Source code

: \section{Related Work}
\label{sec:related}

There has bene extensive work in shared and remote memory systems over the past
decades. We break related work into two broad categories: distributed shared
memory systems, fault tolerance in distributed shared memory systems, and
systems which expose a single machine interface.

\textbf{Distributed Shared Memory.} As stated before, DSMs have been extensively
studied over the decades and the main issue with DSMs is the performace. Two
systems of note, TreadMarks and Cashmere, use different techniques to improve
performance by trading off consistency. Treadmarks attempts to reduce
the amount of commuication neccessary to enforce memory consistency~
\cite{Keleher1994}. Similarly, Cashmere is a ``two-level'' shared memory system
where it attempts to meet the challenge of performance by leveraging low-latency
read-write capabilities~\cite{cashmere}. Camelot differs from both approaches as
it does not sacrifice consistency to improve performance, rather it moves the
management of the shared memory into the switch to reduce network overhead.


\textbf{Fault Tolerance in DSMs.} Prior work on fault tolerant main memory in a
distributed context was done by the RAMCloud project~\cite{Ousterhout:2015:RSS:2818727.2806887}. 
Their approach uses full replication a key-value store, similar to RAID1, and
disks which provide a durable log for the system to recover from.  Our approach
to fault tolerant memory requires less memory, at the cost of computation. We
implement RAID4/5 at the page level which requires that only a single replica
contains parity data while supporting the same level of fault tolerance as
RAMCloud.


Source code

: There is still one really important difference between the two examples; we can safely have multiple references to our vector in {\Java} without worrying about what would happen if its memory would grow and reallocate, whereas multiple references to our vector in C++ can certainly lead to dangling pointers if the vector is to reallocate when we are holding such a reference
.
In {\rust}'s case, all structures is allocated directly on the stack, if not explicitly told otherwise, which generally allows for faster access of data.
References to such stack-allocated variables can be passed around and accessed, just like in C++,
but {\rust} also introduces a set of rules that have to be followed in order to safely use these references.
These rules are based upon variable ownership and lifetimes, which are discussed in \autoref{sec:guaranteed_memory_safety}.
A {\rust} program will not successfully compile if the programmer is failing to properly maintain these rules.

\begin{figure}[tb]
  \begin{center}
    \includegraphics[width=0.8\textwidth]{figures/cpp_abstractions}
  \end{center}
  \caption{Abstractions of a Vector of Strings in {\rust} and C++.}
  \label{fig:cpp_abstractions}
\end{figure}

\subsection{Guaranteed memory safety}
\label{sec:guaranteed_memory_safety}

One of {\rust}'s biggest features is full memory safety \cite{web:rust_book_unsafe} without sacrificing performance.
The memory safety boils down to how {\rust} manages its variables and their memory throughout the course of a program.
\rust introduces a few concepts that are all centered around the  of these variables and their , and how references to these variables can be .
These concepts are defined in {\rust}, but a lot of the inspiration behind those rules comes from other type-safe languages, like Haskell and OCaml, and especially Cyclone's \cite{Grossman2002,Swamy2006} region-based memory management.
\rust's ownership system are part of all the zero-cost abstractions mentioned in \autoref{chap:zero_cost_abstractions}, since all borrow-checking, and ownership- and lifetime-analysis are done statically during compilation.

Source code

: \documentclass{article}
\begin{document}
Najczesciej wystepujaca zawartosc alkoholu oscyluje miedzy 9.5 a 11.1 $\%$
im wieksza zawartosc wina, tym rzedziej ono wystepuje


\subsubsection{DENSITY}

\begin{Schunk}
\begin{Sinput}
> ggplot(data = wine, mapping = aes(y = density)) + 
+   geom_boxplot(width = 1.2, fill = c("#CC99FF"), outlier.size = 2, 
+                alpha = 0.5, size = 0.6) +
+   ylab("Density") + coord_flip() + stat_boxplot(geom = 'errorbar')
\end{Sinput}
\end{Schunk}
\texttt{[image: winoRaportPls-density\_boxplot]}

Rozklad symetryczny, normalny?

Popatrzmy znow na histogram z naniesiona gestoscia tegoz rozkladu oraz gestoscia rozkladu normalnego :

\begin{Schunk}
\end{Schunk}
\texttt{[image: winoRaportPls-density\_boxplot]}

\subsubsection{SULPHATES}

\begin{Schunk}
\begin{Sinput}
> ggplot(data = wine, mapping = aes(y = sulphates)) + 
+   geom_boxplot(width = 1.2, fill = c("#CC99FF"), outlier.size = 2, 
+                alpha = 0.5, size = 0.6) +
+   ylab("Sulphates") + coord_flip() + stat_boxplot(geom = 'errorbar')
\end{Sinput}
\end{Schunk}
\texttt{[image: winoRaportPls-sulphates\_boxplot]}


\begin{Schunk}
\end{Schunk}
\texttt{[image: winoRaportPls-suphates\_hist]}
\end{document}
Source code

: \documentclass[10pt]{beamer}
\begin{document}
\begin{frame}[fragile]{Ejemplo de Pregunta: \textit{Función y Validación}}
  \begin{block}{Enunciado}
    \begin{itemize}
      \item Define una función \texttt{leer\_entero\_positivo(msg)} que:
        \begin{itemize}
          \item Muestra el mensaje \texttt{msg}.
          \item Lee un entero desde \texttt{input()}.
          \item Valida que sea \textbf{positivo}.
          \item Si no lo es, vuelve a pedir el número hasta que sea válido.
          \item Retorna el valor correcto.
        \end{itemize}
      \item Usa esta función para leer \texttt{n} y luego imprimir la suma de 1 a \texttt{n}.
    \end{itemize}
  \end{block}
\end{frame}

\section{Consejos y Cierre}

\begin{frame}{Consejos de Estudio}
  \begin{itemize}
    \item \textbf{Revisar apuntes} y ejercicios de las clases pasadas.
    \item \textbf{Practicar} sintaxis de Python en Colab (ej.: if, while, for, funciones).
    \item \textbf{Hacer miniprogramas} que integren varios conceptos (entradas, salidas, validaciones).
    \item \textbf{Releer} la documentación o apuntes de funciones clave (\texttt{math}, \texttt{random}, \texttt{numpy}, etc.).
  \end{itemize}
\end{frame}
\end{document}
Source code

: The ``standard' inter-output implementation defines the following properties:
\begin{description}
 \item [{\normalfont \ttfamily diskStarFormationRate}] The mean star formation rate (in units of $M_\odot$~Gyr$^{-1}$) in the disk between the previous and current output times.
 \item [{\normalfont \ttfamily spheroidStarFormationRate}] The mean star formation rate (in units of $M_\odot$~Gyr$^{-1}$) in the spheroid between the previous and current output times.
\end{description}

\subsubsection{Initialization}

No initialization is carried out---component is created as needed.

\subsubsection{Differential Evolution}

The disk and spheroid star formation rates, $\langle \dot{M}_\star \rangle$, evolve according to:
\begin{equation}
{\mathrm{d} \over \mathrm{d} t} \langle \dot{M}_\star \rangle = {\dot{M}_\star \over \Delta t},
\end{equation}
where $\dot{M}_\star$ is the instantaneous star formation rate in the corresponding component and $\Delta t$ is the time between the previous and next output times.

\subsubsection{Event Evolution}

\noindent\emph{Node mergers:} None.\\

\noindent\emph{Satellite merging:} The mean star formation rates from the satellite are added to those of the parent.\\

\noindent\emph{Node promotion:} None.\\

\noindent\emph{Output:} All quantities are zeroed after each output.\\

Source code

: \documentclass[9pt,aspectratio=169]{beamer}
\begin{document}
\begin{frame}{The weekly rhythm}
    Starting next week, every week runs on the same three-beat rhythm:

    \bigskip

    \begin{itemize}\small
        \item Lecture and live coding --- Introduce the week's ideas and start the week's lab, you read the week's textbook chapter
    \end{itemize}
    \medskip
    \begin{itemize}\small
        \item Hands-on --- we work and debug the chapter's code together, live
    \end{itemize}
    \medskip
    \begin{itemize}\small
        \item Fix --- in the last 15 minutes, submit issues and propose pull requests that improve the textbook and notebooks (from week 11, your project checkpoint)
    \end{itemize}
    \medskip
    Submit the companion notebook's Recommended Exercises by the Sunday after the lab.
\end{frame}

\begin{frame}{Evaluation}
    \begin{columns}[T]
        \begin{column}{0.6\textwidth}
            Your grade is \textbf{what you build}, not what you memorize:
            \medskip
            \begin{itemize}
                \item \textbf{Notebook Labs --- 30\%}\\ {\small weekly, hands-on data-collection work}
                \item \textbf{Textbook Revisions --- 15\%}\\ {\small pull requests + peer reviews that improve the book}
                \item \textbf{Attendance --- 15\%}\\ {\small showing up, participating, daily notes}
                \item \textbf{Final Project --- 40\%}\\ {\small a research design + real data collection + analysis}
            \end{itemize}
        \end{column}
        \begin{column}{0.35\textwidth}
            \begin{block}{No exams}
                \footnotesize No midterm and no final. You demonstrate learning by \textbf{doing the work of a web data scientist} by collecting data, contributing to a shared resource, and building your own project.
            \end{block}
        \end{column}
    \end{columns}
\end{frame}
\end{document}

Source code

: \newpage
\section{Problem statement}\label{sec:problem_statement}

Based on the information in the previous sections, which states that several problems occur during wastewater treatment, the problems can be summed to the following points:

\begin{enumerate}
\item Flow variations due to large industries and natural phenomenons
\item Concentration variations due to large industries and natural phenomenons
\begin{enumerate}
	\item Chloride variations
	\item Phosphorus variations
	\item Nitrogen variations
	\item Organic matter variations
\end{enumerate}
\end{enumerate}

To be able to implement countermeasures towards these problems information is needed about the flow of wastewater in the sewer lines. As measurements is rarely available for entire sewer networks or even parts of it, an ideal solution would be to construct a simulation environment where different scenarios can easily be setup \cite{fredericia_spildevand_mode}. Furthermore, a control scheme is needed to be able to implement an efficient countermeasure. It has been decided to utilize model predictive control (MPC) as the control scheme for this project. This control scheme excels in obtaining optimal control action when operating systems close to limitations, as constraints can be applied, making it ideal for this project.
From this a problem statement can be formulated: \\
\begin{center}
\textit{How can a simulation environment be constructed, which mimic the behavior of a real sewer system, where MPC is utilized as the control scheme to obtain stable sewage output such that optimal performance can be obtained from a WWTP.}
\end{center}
━━━━━━━━━━━━━━━━━━━━
## Work task
Identify every line above with the string "allocated" in it. Copy those lines.

## Output
In {\rust}'s case, all structures is allocated directly on the stack, if not explicitly told otherwise, which generally allows for faster access of data.
References to such stack-allocated variables can be passed around and accessed, just like in C++,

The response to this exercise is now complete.